Mms pdu - HELP!!!!!

Mms pdu - HELP!!!!! SearchSearch
Author Message
Darek Chorazewicz
Posted on Tuesday, September 02, 2003 - 01:24 pm:   

Hi.
I want to send wallpaper but I have some problems.
In document "How to create MMS service" I have found many good advices.
There is something like that "84h is Content-Type, 1Bh the length of the value, B3h is application/vnd.wap.multipart.related".
This is of course method how to encode mms message.

But I want to use "application/vnd.wap.multipart.mixed" so what is the code in hex dump ?
And what the "1Bh" means? How explain this?

And one more question.
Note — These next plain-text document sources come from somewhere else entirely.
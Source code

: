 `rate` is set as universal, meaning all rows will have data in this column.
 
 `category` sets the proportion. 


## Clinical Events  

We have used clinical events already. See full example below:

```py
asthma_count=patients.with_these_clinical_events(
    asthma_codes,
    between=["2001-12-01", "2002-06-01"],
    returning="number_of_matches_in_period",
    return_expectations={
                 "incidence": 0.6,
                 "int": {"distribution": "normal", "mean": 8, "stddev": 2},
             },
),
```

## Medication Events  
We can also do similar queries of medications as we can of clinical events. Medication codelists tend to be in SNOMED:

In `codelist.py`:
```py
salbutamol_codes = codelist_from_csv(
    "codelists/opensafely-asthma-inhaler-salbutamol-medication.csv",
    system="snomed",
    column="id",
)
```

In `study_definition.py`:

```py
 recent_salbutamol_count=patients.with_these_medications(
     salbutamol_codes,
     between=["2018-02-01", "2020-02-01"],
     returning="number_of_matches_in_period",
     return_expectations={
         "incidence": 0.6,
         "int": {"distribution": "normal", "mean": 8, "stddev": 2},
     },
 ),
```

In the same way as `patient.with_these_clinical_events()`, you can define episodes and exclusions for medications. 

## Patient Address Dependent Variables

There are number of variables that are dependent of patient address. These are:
How to encode actual data in mms body part?

DARO
admin@statsms.net
Bryce Norwood - NowSMS Support
Posted on Friday, September 05, 2003 - 06:40 pm:   

Where to start ... where to start?

I'd suggest that you use the "Search" function on this discussion board. Search for MMS PDU, and you want messages that contain both keywords. That will give you links to several messages that will have some information that you might find useful. Most of the discussion is about the m_notification_ind message, which is sent out over SMS as the notification ... but I also found some good discussions that focus on the actual MMS content (m_send_req if you are submitting to an MMSC, m_retrieve_conf if the message is to be retrieved after a notification is generated).
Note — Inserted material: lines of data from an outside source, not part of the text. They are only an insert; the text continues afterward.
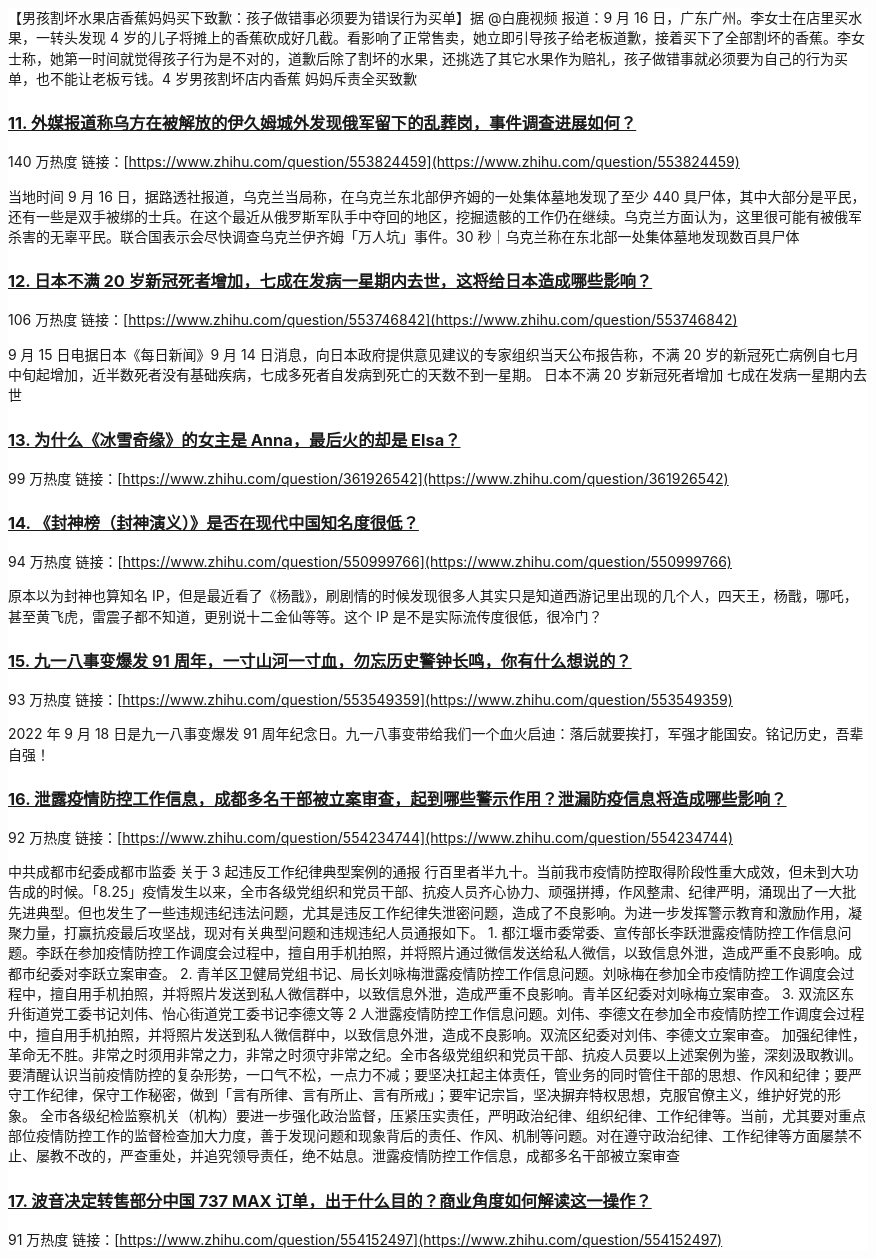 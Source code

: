 【男孩割坏水果店香蕉妈妈买下致歉：孩子做错事必须要为错误行为买单】据 @白鹿视频 报道：9 月 16 日，广东广州。李女士在店里买水果，一转头发现 4 岁的儿子将摊上的香蕉砍成好几截。看影响了正常售卖，她立即引导孩子给老板道歉，接着买下了全部割坏的香蕉。李女士称，她第一时间就觉得孩子行为是不对的，道歉后除了割坏的水果，还挑选了其它水果作为赔礼，孩子做错事就必须要为自己的行为买单，也不能让老板亏钱。4 岁男孩割坏店内香蕉 妈妈斥责全买致歉

### [11. 外媒报道称乌方在被解放的伊久姆城外发现俄军留下的乱葬岗，事件调查进展如何？](https://www.zhihu.com/question/553824459)
140 万热度 链接：[https://www.zhihu.com/question/553824459](https://www.zhihu.com/question/553824459)

当地时间 9 月 16 日，据路透社报道，乌克兰当局称，在乌克兰东北部伊齐姆的一处集体墓地发现了至少 440 具尸体，其中大部分是平民，还有一些是双手被绑的士兵。在这个最近从俄罗斯军队手中夺回的地区，挖掘遗骸的工作仍在继续。乌克兰方面认为，这里很可能有被俄军杀害的无辜平民。联合国表示会尽快调查乌克兰伊齐姆「万人坑」事件。30 秒｜乌克兰称在东北部一处集体墓地发现数百具尸体

### [12. 日本不满 20 岁新冠死者增加，七成在发病一星期内去世，这将给日本造成哪些影响？](https://www.zhihu.com/question/553746842)
106 万热度 链接：[https://www.zhihu.com/question/553746842](https://www.zhihu.com/question/553746842)

9 月 15 日电据日本《每日新闻》9 月 14 日消息，向日本政府提供意见建议的专家组织当天公布报告称，不满 20 岁的新冠死亡病例自七月中旬起增加，近半数死者没有基础疾病，七成多死者自发病到死亡的天数不到一星期。 日本不满 20 岁新冠死者增加 七成在发病一星期内去世

### [13. 为什么《冰雪奇缘》的女主是 Anna，最后火的却是 Elsa？](https://www.zhihu.com/question/361926542)
99 万热度 链接：[https://www.zhihu.com/question/361926542](https://www.zhihu.com/question/361926542)



### [14. 《封神榜（封神演义）》是否在现代中国知名度很低？](https://www.zhihu.com/question/550999766)
94 万热度 链接：[https://www.zhihu.com/question/550999766](https://www.zhihu.com/question/550999766)

原本以为封神也算知名 IP，但是最近看了《杨戬》，刷剧情的时候发现很多人其实只是知道西游记里出现的几个人，四天王，杨戬，哪吒，甚至黄飞虎，雷震子都不知道，更别说十二金仙等等。这个 IP 是不是实际流传度很低，很冷门？

### [15. 九一八事变爆发 91 周年，一寸山河一寸血，勿忘历史警钟长鸣，你有什么想说的？](https://www.zhihu.com/question/553549359)
93 万热度 链接：[https://www.zhihu.com/question/553549359](https://www.zhihu.com/question/553549359)

2022 年 9 月 18 日是九一八事变爆发 91 周年纪念日。九一八事变带给我们一个血火启迪：落后就要挨打，军强才能国安。铭记历史，吾辈自强！

### [16. 泄露疫情防控工作信息，成都多名干部被立案审查，起到哪些警示作用？泄漏防疫信息将造成哪些影响？](https://www.zhihu.com/question/554234744)
92 万热度 链接：[https://www.zhihu.com/question/554234744](https://www.zhihu.com/question/554234744)

中共成都市纪委成都市监委 关于 3 起违反工作纪律典型案例的通报 行百里者半九十。当前我市疫情防控取得阶段性重大成效，但未到大功告成的时候。「8.25」疫情发生以来，全市各级党组织和党员干部、抗疫人员齐心协力、顽强拼搏，作风整肃、纪律严明，涌现出了一大批先进典型。但也发生了一些违规违纪违法问题，尤其是违反工作纪律失泄密问题，造成了不良影响。为进一步发挥警示教育和激励作用，凝聚力量，打赢抗疫最后攻坚战，现对有关典型问题和违规违纪人员通报如下。 1. 都江堰市委常委、宣传部长李跃泄露疫情防控工作信息问题。李跃在参加疫情防控工作调度会过程中，擅自用手机拍照，并将照片通过微信发送给私人微信，以致信息外泄，造成严重不良影响。成都市纪委对李跃立案审查。 2. 青羊区卫健局党组书记、局长刘咏梅泄露疫情防控工作信息问题。刘咏梅在参加全市疫情防控工作调度会过程中，擅自用手机拍照，并将照片发送到私人微信群中，以致信息外泄，造成严重不良影响。青羊区纪委对刘咏梅立案审查。 3. 双流区东升街道党工委书记刘伟、怡心街道党工委书记李德文等 2 人泄露疫情防控工作信息问题。刘伟、李德文在参加全市疫情防控工作调度会过程中，擅自用手机拍照，并将照片发送到私人微信群中，以致信息外泄，造成不良影响。双流区纪委对刘伟、李德文立案审查。 加强纪律性，革命无不胜。非常之时须用非常之力，非常之时须守非常之纪。全市各级党组织和党员干部、抗疫人员要以上述案例为鉴，深刻汲取教训。要清醒认识当前疫情防控的复杂形势，一口气不松，一点力不减；要坚决扛起主体责任，管业务的同时管住干部的思想、作风和纪律；要严守工作纪律，保守工作秘密，做到「言有所律、言有所止、言有所戒」；要牢记宗旨，坚决摒弃特权思想，克服官僚主义，维护好党的形象。 全市各级纪检监察机关（机构）要进一步强化政治监督，压紧压实责任，严明政治纪律、组织纪律、工作纪律等。当前，尤其要对重点部位疫情防控工作的监督检查加大力度，善于发现问题和现象背后的责任、作风、机制等问题。对在遵守政治纪律、工作纪律等方面屡禁不止、屡教不改的，严查重处，并追究领导责任，绝不姑息。泄露疫情防控工作信息，成都多名干部被立案审查

### [17. 波音决定转售部分中国 737 MAX 订单，出于什么目的？商业角度如何解读这一操作？](https://www.zhihu.com/question/554152497)
91 万热度 链接：[https://www.zhihu.com/question/554152497](https://www.zhihu.com/question/554152497)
You're going to want to look at the relevant specifications, published by the Open Mobile Alliance (http://www.openmobilealliance.org).
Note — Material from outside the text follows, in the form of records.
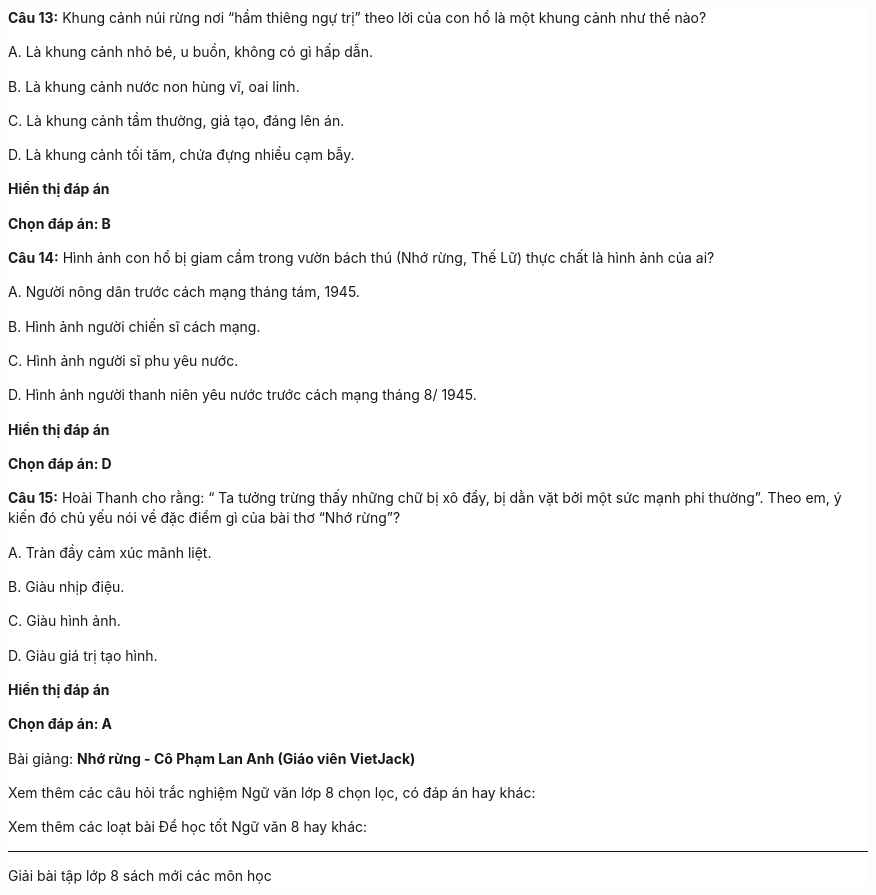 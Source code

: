 **Câu 13:** Khung cảnh núi rừng nơi “hầm thiêng ngự trị” theo lời của con hổ là một khung cảnh như thế nào? 

A. Là khung cảnh nhỏ bé, u buồn, không có gì hấp dẫn.

B. Là khung cảnh nước non hùng vĩ, oai linh.

C. Là khung cảnh tầm thường, giả tạo, đáng lên án.

D. Là khung cảnh tối tăm, chứa đựng nhiều cạm bẫy.

**Hiển thị đáp án**

**Chọn đáp án: B**

**Câu 14:** Hình ảnh con hổ bị giam cầm trong vườn bách thú (Nhớ rừng, Thế Lữ) thực chất là hình ảnh của ai?

A. Người nông dân trước cách mạng tháng tám, 1945.

B. Hình ảnh người chiến sĩ cách mạng.

C. Hình ảnh người sĩ phu yêu nước.

D. Hình ảnh người thanh niên yêu nước trước cách mạng tháng 8/ 1945.

**Hiển thị đáp án**

**Chọn đáp án: D**

**Câu 15:** Hoài Thanh cho rằng: “ Ta tưởng trừng thấy những chữ bị xô đẩy, bị dằn vặt bởi một sức mạnh phi thường”. Theo em, ý kiến đó chủ yếu nói về đặc điểm gì của bài thơ “Nhớ rừng”? 

A. Tràn đầy cảm xúc mãnh liệt.

B. Giàu nhịp điệu.

C. Giàu hình ảnh.

D. Giàu giá trị tạo hình. 

**Hiển thị đáp án**

**Chọn đáp án: A**

Bài giảng: **Nhớ rừng - Cô Phạm Lan Anh (Giáo viên VietJack)**

Xem thêm các câu hỏi trắc nghiệm Ngữ văn lớp 8 chọn lọc, có đáp án hay khác:

Xem thêm các loạt bài Để học tốt Ngữ văn 8 hay khác:

* * *

Giải bài tập lớp 8 sách mới các môn học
A binary MMS message file starts with an MMS header, which is documented in the MMS Encapsulation Specification. The MMS header encodes most header values using encoding defined in the WSP (Wireless Session Protocol) specification. For example, 0x84 is the binary encoding for the content-type in an MMS header, but the value of the content type is encoded according to WSP rules (for example, with multipart/related content, you will typically have content type parameters like type= and start=, which is why the length value is present).

After the MMS header, you have content that is encoded as either "application/vnd.wap.multipart.related" or "application/vnd.wap.multipart.mixed". Those MIME types are documented in the WSP specification referenced above.

If your needs are simple, you might just want to look at the MMSCOMP utility that is included in the Now SMS/MMS Gateway, a trial of which you can download from this web site. MMSCOMP takes a text version of the MMS header and a list of content files as input, and generates the binary MMS file as output.

-bn
tim
Posted on Friday, October 10, 2003 - 02:47 pm:   

Hi Bryce

According to

http://www.wapforum.org/wina/wsp-content-type.htm

application/vnd.wap.multipart.related is encoded as 0x33, why 0xB3 ???

Many thanks

Tim
Bryce Norwood - NowSMS Support
Posted on Friday, October 10, 2003 - 09:19 pm:   

Tim,

This is because the format of the content type field in the WSP header is defined in Section 8.4.2.24 of the WSP specification.

Here, it is defined as having the format "Constrained-media" or "content-general-form".

The latter is a more complicated format. In this case, the "Constrained-media" encoding is used.

Section 8.4.2.7 defined "Constrained-media" as being equivalent to "Constrained-encoding".

"Constrained-encoding" is defined in Section 8.4.2.1 as either a text string or a "short-integer".

A "Short-integer" is defined in this same section as "Integers in range 0-127 shall be encoded as a one octet value with the most significant bit set to one (1xxx xxxx) and with the value in the remaining least significant bits." That's where the definition that the high bit gets set comes from ... which turns 0x33 to 0xB3.

Yes ... these specifications are a tad confusing.

-bn
tim
Posted on Saturday, October 11, 2003 - 02:56 pm:   

Hi Bryce,

Many thanks for your explaination!, that's clear now.